Gallbladder emptying rates in response to exogenous CCK-8 stimulation (as indicated by the arrows) during the early stage of gallstone formation in OVX mice treated with G-1 at 0 or 1 μg/day and fed the lithogenic diet for 2 weeks (left panels). PBS solution is used as control. Right panels show representative photomicrographs of mucin gels and biliary sludge as observed by polarizing light microscopy. Fresh gallbladder bile is examined in the same groups of OVX mice immediately after the gallbladder emptying study. G-1 impairs gallbladder contractile function in OVX wild-type and ERα^−/− mice, leading to the formation of biliary sludge containing numerous plate-like cholesterol monohydrate crystals. By contrast, only mucin gels and small liquid crystals, but not solid cholesterol crystals, are found in OVX wild-type mice receiving no G-1 and GPR30^−/− mice even treated with G-1 for 2 weeks. Magnifications are ×800 for all photos. *P < 0.01 and **P < 0.001 compared with PBS solution.

FIG. 5.

Effects of G-1 on mRNA levels of Gpr30, Erα, and Erβ in the liver. The relative mRNA levels of these genes in OVX wild-type mice receiving no G-1 and fed the lithogenic diet for 8 weeks are set at 1. Compared to OVX wild-type mice receiving no G-1, expression of Gpr30 in the liver is significantly increased in OVX wild-type and ERα (−/−), but not GPR30 (−/−), mice treated with G-1 at 1 μg/day and fed the lithogenic diet for 8 weeks.
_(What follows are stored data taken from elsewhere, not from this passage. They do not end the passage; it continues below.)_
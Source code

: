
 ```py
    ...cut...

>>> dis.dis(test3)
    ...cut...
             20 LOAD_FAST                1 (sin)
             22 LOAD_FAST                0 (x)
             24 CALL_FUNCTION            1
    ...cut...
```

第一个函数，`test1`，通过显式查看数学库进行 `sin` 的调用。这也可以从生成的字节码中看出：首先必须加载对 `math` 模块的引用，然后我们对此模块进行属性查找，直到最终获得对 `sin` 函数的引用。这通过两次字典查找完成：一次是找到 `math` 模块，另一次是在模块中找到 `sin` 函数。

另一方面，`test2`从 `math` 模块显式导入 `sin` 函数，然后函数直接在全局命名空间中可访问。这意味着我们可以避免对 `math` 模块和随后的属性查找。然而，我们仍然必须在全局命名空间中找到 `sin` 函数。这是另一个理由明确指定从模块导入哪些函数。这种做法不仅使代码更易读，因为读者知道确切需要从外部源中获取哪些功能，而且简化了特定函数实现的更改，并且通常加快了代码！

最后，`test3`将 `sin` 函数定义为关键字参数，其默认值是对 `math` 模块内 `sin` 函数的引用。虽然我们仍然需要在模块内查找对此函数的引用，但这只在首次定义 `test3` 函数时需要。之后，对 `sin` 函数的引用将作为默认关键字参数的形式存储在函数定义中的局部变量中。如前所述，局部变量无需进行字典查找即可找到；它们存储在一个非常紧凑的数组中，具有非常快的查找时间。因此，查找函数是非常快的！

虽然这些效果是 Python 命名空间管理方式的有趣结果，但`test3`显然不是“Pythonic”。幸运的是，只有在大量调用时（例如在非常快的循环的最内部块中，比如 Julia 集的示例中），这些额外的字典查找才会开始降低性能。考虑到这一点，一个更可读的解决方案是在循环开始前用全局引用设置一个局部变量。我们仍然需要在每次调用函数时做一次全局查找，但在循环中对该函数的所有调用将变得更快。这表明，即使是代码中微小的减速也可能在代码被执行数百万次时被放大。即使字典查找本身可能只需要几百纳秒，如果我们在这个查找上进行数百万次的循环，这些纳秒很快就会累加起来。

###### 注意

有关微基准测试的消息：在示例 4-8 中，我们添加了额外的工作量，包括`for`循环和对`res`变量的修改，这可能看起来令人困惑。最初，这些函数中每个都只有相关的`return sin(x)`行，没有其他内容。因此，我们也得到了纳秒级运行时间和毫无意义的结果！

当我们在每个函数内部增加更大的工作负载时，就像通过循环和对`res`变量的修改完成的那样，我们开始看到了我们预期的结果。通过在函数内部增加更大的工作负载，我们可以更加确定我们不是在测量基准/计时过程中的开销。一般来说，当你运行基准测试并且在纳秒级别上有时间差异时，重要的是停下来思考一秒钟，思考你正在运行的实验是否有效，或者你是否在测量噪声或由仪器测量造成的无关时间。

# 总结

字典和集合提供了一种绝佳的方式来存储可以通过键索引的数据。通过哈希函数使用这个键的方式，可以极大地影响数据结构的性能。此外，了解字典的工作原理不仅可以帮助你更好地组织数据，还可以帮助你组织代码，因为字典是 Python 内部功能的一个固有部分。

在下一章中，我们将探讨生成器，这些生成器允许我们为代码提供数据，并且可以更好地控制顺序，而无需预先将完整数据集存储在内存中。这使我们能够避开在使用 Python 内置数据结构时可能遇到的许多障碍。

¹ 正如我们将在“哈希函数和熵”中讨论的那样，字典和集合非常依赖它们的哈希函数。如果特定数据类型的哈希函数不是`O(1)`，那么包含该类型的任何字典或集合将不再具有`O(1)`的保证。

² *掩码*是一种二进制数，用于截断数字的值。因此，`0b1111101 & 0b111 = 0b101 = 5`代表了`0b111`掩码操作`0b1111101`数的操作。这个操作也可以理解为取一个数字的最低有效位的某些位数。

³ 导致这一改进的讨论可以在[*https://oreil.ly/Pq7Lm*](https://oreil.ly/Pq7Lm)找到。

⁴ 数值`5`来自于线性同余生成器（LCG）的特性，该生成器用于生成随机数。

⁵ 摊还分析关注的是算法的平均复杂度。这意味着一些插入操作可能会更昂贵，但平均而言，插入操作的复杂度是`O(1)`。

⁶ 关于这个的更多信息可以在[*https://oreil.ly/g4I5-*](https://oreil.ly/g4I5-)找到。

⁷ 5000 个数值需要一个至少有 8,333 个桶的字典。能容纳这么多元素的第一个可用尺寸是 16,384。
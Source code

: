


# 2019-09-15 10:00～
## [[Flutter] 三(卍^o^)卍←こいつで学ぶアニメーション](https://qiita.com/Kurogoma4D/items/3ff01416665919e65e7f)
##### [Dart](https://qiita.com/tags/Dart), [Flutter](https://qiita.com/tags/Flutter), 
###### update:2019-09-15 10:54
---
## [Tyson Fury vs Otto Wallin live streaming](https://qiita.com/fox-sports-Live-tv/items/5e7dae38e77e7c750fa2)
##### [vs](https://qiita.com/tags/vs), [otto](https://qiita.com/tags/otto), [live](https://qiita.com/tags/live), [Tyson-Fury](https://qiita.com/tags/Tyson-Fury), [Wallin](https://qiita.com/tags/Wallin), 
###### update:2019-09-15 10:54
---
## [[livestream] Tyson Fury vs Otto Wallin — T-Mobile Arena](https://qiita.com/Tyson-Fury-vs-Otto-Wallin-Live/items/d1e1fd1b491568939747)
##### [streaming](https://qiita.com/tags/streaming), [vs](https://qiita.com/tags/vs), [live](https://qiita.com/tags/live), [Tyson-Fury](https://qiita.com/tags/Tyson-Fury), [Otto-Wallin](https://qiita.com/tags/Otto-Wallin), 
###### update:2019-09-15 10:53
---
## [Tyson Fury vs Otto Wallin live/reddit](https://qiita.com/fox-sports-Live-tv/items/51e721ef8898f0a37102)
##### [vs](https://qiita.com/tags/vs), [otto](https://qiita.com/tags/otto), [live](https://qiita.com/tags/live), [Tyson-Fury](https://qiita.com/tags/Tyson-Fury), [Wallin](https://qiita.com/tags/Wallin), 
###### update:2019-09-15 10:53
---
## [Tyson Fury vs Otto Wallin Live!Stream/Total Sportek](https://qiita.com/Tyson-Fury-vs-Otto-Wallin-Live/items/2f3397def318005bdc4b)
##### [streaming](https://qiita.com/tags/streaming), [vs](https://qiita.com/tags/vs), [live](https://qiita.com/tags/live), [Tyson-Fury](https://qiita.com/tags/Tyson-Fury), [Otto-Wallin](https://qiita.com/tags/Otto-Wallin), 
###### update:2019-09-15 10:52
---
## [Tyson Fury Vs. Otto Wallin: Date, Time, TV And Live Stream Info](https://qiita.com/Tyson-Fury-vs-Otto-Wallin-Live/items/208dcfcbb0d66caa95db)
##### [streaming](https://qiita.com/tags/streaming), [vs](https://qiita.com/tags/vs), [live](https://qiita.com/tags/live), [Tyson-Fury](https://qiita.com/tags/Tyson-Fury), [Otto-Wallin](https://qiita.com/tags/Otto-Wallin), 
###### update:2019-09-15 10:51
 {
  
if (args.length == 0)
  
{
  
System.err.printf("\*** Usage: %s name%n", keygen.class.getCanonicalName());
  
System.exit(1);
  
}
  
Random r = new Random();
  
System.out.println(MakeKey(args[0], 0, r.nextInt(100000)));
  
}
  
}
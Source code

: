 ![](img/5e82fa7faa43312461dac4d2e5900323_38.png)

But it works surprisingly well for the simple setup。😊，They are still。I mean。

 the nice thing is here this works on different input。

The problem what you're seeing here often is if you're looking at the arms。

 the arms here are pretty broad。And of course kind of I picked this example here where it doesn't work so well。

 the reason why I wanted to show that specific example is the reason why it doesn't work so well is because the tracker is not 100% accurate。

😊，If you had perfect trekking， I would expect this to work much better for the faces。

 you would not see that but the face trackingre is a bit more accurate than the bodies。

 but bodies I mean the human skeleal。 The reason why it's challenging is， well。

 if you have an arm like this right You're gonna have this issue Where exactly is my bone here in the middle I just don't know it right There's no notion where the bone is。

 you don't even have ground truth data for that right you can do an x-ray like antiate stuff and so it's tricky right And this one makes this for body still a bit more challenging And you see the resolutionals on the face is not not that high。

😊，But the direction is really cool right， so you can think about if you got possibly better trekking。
However, G-1 treatment does not influence expression of hepatic Erα or Erβ in these four groups of OVX mice. *P < 0.01 compared to OVX wild-type mice receiving no G-1 and fed the lithogenic diet for 8 weeks.

FIG. 6.

Effects of G-1 on mRNA levels of the genes involved in the regulation of hepatic lipid metabolism in the lithogenic state. The relative mRNA levels of the genes in OVX wild-type mice receiving no G-1 and fed the lithogenic diet for 8 weeks are set at 1. The data show the mRNA levels of the genes encoding hepatic lipid transporters, enzymes for the regulation of bile salt and cholesterol synthesis, and lipoprotein receptors in OVX wild-type, GPR30^−/−, and ERα^−/− mice treated with G-1 at 0 or 1 μg/day and fed the lithogenic diet for 8 weeks. *P < 0.01 compared with OVX wild-type mice receiving no G-1 and fed the lithogenic diet for 8 weeks. See text for further description and for abbreviations.

FIG. 7.

Working model for a possible G-1–GPR30–CYP7A1 pathway enhancing cholelithogenesis. We found that the GPR30-selective agonist G-1 activates hepatic Gpr30 expression, with the latter suppressing activity of Cyp7a1, the rate-limiting enzyme for the classical pathway of bile salt synthesis. As a result, these changes lead to increased biliary cholesterol concentration and hepatic bile salt hyposecretion, thereby reducing cholesterol solubility in bile and causing cholesterol-supersaturated bile that predisposes to solid cholesterol crystal precipitation and gallstone formation. Abbreviations: BS, bile salts; Ch, cholesterol; PL, phospholipids.